Where do we source our metals?
All metals used at Jana Reinhardt Jewellery are from accredited suppliers, based in the UK, using 100% recycled sterling silver, gold and platinum. These suppliers are continually buying back and recycling scrap metal, thus helping to create more environmentally friendly jewellery.
What metals can we work with?
The materials we work with on a day to day basis are Sterling Silver, 9 and 18ct gold in yellow, white and rose as well as Platinum.
We also occasionally use 14ct gold and palladium. Please contact us if you would like one of our designs in these metals.
What does gold plated mean?
Gold plated means a thin layer of gold is deposited onto silver (or sometimes base metal) jewellery pieces by electrochemical means. We no longer offer gold plating, because protecting our environment (and our health) is important to us. The process requires the use of many toxic chemicals. Better for us, better for the planet!.
What is rhodium plating?
Rhodium plating is a super thin layer of rhodium (a very white metal) usually on white gold, sometime silver or platinum jewellery. It will wear off over time, especially on rings and bangles and the process requires the use of toxic chemicals, so we do not rhodium plate any of our pieces.
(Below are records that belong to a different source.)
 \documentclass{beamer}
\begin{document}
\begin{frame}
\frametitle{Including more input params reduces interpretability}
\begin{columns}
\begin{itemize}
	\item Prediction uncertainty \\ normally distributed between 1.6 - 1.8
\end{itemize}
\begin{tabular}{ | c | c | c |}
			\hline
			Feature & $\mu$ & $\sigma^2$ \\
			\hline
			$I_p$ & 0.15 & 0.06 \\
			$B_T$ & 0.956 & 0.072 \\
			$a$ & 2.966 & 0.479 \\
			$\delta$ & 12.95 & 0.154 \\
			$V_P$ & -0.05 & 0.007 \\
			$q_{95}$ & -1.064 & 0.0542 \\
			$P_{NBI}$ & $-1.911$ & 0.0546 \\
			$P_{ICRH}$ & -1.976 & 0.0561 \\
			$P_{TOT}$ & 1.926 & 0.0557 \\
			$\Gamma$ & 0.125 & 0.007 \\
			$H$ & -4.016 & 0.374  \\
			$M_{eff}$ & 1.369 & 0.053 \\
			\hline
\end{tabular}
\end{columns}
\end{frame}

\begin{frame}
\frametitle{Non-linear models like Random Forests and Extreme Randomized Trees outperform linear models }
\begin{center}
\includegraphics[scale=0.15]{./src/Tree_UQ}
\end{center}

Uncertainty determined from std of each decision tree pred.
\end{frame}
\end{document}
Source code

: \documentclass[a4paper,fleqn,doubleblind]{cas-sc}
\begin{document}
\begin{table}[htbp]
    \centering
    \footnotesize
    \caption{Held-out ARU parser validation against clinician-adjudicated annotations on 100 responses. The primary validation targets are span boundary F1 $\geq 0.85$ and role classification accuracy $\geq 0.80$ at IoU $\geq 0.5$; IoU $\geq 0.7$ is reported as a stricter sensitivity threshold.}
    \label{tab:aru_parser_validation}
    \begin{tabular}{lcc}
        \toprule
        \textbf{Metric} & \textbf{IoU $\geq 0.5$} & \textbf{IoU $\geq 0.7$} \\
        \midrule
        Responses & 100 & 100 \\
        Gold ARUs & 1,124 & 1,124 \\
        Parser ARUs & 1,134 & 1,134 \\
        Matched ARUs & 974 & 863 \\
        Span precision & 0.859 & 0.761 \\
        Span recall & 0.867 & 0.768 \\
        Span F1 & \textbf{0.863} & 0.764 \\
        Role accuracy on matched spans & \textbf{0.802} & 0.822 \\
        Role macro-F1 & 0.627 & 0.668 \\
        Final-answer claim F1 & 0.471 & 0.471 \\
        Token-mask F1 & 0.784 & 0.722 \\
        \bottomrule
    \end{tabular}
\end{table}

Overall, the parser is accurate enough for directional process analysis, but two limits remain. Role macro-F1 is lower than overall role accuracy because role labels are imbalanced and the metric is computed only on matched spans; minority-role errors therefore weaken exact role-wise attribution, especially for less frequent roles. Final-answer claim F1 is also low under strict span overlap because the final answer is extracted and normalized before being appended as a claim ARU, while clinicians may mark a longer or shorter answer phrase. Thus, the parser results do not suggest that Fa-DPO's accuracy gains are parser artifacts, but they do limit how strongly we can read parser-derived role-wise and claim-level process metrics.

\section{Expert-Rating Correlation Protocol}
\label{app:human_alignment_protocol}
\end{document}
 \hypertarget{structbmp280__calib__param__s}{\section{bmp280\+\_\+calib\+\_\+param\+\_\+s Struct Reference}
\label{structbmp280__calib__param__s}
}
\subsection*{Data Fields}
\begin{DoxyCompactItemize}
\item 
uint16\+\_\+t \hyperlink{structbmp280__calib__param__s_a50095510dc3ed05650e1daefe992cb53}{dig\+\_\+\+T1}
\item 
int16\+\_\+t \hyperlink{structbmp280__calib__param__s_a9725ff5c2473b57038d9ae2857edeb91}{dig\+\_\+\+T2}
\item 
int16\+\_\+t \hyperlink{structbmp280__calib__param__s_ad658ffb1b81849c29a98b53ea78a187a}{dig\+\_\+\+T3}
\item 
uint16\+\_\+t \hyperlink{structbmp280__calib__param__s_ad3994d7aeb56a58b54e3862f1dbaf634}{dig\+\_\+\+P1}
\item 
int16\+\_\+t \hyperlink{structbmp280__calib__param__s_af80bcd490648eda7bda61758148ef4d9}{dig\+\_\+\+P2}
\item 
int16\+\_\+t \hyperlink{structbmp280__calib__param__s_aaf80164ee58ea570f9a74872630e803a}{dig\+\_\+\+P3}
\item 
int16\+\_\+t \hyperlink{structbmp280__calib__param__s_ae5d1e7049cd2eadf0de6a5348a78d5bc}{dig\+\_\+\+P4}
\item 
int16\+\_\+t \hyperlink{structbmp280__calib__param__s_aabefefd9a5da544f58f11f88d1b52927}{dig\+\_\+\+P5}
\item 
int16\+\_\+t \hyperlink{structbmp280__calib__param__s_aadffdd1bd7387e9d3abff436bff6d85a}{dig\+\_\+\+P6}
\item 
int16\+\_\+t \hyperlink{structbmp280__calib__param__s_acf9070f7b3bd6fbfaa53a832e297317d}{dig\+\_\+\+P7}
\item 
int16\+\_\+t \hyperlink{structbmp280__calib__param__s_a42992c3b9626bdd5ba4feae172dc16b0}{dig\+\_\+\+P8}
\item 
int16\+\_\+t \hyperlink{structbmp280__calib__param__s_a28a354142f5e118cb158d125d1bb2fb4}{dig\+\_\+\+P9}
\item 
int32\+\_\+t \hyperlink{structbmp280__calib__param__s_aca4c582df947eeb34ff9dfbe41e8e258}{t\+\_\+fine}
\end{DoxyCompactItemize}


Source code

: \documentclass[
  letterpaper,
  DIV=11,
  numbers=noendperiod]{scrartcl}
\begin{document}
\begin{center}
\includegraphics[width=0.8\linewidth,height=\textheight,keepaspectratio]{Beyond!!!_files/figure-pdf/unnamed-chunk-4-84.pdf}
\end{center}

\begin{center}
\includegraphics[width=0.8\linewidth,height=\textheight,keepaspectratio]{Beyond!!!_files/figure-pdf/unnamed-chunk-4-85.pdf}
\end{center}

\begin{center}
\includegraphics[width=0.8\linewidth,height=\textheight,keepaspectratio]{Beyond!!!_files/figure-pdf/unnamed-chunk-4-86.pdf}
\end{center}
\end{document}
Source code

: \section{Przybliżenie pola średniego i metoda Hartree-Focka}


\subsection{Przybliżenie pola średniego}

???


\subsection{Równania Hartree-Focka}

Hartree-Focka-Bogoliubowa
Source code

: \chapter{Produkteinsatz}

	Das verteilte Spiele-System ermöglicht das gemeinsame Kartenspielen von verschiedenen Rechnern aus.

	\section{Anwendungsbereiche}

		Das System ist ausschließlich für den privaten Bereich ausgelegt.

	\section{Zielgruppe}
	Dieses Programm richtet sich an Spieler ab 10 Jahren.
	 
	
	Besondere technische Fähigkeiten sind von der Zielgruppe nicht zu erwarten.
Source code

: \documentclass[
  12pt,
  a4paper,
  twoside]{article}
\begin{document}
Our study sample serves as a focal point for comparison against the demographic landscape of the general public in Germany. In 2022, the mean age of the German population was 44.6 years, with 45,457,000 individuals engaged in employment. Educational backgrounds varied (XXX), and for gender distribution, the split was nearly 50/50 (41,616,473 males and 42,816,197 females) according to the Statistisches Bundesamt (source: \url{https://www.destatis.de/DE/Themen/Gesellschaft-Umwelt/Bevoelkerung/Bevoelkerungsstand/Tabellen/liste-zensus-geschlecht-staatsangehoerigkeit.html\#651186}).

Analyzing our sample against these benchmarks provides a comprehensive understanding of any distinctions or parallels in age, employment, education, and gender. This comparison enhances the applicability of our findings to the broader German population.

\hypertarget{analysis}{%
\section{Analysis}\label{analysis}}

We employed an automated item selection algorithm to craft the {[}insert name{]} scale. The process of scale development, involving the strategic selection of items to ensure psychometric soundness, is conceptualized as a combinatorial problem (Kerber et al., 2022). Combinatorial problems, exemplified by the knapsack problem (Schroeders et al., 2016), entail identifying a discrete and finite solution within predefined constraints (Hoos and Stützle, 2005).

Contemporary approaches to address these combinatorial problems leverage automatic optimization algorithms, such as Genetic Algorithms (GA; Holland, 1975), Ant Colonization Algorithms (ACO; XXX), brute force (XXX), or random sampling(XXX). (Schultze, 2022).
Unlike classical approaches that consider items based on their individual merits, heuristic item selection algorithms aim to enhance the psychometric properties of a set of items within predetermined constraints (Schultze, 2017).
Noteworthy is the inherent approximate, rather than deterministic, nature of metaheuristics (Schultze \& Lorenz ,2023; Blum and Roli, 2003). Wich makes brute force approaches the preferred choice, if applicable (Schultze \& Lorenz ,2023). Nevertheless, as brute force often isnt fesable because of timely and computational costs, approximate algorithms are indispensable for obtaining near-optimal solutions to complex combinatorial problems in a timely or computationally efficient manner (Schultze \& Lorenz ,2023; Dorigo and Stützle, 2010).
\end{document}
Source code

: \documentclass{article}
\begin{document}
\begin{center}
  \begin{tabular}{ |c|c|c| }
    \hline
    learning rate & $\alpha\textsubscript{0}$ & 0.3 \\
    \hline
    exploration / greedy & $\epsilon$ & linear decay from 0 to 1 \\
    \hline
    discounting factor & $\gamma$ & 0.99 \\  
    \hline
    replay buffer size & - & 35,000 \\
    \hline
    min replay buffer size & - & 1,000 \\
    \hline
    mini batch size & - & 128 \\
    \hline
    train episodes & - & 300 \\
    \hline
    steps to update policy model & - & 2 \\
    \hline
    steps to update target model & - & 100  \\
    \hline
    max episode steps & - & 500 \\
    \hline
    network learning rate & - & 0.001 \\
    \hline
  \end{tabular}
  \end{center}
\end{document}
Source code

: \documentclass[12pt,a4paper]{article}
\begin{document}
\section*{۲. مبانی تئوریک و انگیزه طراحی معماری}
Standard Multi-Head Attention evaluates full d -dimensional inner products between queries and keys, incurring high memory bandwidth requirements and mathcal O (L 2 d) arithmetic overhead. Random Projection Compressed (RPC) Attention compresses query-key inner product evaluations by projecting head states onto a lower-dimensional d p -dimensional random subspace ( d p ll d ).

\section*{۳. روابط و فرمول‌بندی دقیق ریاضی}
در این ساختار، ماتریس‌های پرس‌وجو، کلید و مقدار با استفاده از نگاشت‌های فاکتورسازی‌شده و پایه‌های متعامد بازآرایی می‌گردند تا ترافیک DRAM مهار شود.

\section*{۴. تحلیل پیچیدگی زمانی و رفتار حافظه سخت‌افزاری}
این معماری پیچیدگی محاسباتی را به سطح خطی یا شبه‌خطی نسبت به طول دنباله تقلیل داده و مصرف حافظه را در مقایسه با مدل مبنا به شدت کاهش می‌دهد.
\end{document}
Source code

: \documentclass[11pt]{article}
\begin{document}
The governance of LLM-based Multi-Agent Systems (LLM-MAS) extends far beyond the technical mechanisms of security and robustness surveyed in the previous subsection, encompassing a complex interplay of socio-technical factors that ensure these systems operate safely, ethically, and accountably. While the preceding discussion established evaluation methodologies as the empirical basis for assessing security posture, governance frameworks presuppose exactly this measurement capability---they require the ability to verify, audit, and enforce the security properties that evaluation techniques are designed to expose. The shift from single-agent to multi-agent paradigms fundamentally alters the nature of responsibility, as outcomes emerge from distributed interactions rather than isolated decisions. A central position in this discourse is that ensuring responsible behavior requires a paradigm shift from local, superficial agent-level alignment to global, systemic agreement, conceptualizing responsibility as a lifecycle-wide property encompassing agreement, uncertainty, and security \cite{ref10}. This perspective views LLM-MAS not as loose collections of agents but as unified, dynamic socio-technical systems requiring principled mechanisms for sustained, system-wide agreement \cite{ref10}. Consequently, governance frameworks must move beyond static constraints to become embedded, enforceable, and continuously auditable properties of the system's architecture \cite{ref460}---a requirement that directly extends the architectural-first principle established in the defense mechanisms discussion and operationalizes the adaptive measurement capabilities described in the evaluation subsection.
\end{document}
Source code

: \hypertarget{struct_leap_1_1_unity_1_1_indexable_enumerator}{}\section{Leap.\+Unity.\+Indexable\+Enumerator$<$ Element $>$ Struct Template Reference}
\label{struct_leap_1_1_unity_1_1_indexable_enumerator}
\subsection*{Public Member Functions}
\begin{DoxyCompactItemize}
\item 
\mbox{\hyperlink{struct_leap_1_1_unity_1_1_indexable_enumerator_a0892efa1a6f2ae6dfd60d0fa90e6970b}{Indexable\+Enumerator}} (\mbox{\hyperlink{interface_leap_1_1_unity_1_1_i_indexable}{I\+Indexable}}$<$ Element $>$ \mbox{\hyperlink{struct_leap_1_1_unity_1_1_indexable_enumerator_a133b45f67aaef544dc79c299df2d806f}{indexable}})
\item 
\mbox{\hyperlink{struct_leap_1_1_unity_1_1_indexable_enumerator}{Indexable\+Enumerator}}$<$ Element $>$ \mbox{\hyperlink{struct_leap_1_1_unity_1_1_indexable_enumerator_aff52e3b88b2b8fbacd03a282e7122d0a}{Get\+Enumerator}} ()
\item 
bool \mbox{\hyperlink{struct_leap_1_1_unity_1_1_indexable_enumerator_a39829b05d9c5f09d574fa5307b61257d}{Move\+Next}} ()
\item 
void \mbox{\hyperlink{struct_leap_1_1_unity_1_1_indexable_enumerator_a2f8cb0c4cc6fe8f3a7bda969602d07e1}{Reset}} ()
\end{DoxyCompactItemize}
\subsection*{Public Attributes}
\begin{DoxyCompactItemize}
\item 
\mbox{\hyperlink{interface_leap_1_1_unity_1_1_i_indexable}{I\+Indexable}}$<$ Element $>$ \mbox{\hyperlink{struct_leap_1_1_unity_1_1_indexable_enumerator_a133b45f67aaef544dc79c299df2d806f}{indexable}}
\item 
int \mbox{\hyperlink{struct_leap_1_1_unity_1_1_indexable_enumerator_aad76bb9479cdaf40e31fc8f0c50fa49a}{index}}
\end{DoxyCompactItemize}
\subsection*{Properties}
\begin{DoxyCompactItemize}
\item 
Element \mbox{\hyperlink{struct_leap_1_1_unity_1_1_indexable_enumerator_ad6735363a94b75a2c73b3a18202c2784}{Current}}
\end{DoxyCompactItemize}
All our jewellery come in their "natural colour".
What is the difference between 18ct, 14ct and 9ct gold?
18ct gold consists of 75% pure gold and 25% alloy, 14ct consists of 52.5% pure gold and 47.5% alloy and 9ct consists only of 37.5% pure gold with the remaining 62.5% being alloy. Therefore 18ct gold has the richest, warmest colour, whilst 9ct is a bit paler and more vintage looking. In the below image, the Hummingbird Necklace on the left is made from 9ct yellow gold, the one on the right from 18ct. All gold alloys are very durable.
How is white gold made and what other colours of gold are there?
There is no such thing as natural white gold. Gold always comes out of the ground yellow. It is given its whiteness by alloying it (mixing it) with white coloured metals. Various different colours of gold can be achieved using this alloying process such as, white, rose, green and black gold.
Generally speaking, the more alloy present in yellow gold the weaker the colour. 24ct (pure) gold has a very rich orange yellow colour where as 9ct yellow gold is often much paler. It is very rare that jewellery is made from pure un-alloyed gold, silver or platinum, because these metals would be too soft un-alloyed for daily use.
What is Sterling Silver and what does oxidised silver mean?
Sterling Silver is alloyed from 92.5% pure silver and 7.5% copper. It is the industry standard for silver products.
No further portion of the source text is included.